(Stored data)
=== Begin Enclosure ===

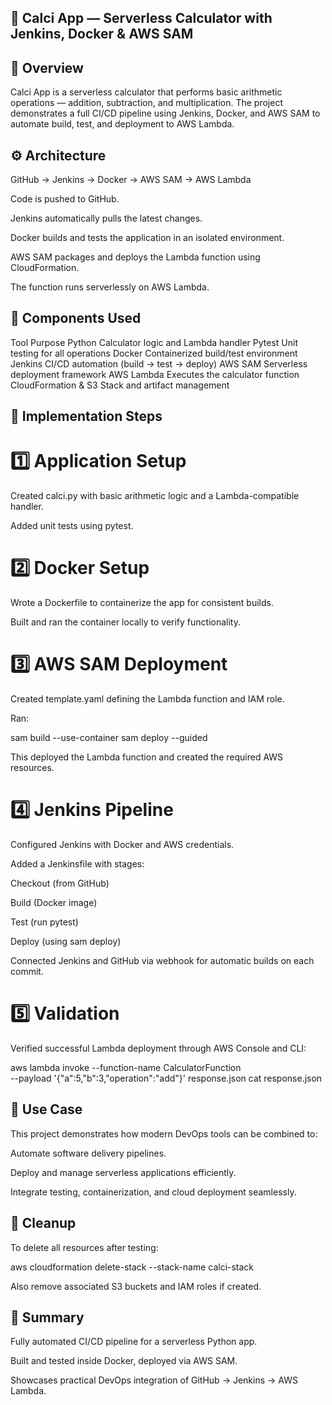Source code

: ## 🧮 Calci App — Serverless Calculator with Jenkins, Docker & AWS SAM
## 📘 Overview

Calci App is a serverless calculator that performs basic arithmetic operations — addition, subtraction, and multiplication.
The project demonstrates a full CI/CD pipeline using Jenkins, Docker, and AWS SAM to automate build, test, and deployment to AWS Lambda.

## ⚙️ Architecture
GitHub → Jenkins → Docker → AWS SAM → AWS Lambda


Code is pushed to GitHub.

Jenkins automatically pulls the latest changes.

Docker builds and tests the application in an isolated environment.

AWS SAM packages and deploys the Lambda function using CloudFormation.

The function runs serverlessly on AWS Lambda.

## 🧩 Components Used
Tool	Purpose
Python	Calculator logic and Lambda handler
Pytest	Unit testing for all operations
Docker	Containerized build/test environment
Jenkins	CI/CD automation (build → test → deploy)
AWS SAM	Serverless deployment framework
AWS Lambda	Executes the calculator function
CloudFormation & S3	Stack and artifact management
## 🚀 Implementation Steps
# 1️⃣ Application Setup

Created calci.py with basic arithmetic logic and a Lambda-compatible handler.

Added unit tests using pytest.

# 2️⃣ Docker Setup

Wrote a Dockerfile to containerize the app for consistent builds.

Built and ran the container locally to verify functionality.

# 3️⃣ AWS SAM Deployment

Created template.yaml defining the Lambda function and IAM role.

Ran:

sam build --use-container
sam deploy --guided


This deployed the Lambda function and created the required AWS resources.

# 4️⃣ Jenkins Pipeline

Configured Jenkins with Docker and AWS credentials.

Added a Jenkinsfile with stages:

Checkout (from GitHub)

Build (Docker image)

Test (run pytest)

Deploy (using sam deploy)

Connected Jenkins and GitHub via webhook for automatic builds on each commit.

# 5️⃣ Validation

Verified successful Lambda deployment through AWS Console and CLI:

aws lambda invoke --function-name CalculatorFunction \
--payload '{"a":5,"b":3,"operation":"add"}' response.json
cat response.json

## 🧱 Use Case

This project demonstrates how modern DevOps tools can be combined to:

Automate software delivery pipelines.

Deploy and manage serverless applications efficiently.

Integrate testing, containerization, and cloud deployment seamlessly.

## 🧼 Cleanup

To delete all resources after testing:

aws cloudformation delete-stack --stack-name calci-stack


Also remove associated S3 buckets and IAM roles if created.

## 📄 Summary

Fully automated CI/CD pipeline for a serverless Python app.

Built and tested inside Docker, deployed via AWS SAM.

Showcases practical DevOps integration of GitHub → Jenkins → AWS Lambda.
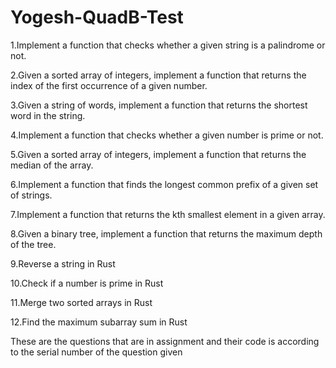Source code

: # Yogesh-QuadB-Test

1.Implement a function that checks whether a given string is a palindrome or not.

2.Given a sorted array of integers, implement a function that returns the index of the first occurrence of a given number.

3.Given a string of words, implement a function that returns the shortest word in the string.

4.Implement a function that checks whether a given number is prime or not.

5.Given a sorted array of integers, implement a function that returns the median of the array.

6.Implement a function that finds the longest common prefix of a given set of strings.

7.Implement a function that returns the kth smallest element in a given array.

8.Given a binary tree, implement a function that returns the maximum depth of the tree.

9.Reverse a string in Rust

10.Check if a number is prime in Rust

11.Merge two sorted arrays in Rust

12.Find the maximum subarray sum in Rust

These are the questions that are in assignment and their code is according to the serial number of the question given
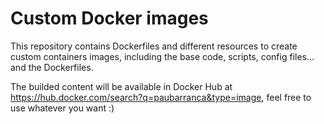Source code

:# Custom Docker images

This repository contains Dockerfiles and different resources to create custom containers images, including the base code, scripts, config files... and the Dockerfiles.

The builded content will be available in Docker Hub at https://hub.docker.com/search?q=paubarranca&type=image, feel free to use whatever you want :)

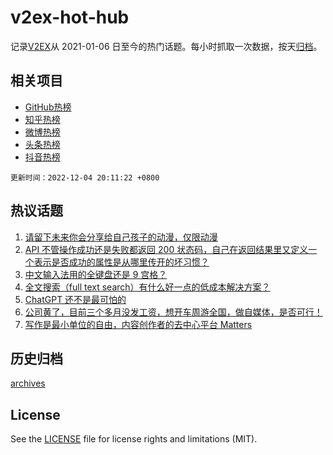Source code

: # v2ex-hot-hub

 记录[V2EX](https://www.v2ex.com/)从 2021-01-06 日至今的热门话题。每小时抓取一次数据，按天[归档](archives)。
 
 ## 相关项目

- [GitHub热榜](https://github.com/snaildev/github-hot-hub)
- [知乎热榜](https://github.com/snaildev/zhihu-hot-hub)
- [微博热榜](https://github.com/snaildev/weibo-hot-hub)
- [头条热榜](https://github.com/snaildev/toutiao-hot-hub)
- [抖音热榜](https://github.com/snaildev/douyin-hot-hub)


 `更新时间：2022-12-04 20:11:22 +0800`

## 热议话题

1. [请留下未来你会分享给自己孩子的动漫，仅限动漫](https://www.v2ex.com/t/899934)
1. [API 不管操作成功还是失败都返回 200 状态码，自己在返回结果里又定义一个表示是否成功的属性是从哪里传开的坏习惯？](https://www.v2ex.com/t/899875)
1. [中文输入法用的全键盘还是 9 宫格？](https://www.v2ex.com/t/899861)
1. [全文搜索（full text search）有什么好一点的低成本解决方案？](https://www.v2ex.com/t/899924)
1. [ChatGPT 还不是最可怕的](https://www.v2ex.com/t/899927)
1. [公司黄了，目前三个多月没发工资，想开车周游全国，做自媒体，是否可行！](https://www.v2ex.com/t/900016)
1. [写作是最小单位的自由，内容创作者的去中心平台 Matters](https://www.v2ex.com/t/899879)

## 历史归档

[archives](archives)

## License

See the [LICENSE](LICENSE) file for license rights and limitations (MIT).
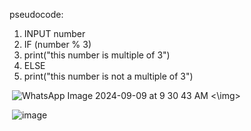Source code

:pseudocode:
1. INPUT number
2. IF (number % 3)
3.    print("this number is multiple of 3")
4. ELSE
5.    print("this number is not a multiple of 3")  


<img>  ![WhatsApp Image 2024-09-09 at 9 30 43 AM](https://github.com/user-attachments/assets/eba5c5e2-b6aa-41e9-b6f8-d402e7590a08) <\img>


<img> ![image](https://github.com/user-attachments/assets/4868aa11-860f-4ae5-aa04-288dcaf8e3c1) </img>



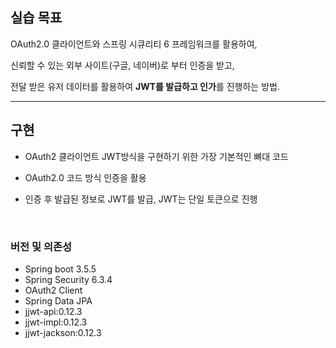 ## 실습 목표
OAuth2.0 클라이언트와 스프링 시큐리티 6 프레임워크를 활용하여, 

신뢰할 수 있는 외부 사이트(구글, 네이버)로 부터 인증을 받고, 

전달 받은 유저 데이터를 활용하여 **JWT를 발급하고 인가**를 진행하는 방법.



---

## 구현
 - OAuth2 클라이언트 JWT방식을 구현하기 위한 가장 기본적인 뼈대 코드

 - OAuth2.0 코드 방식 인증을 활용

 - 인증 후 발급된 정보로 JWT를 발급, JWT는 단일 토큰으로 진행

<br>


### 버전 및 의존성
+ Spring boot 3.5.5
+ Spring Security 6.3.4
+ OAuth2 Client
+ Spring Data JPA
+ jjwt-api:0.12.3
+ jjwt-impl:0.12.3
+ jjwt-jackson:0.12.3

=== End Enclosure ===

• AIM OF THE TASK:
Go from the first line of the data above to the line containing "# 1️⃣ Application Setup" and retype exactly those lines, both included, but none of the pictures.

• RESPONSE:
Source code

: ## 🧮 Calci App — Serverless Calculator with Jenkins, Docker & AWS SAM
## 📘 Overview

Calci App is a serverless calculator that performs basic arithmetic operations — addition, subtraction, and multiplication.
The project demonstrates a full CI/CD pipeline using Jenkins, Docker, and AWS SAM to automate build, test, and deployment to AWS Lambda.

## ⚙️ Architecture
GitHub → Jenkins → Docker → AWS SAM → AWS Lambda


Code is pushed to GitHub.

Jenkins automatically pulls the latest changes.

Docker builds and tests the application in an isolated environment.

AWS SAM packages and deploys the Lambda function using CloudFormation.

The function runs serverlessly on AWS Lambda.

## 🧩 Components Used
Tool	Purpose
Python	Calculator logic and Lambda handler
Pytest	Unit testing for all operations
Docker	Containerized build/test environment
Jenkins	CI/CD automation (build → test → deploy)
AWS SAM	Serverless deployment framework
AWS Lambda	Executes the calculator function
CloudFormation & S3	Stack and artifact management
## 🚀 Implementation Steps
# 1️⃣ Application Setup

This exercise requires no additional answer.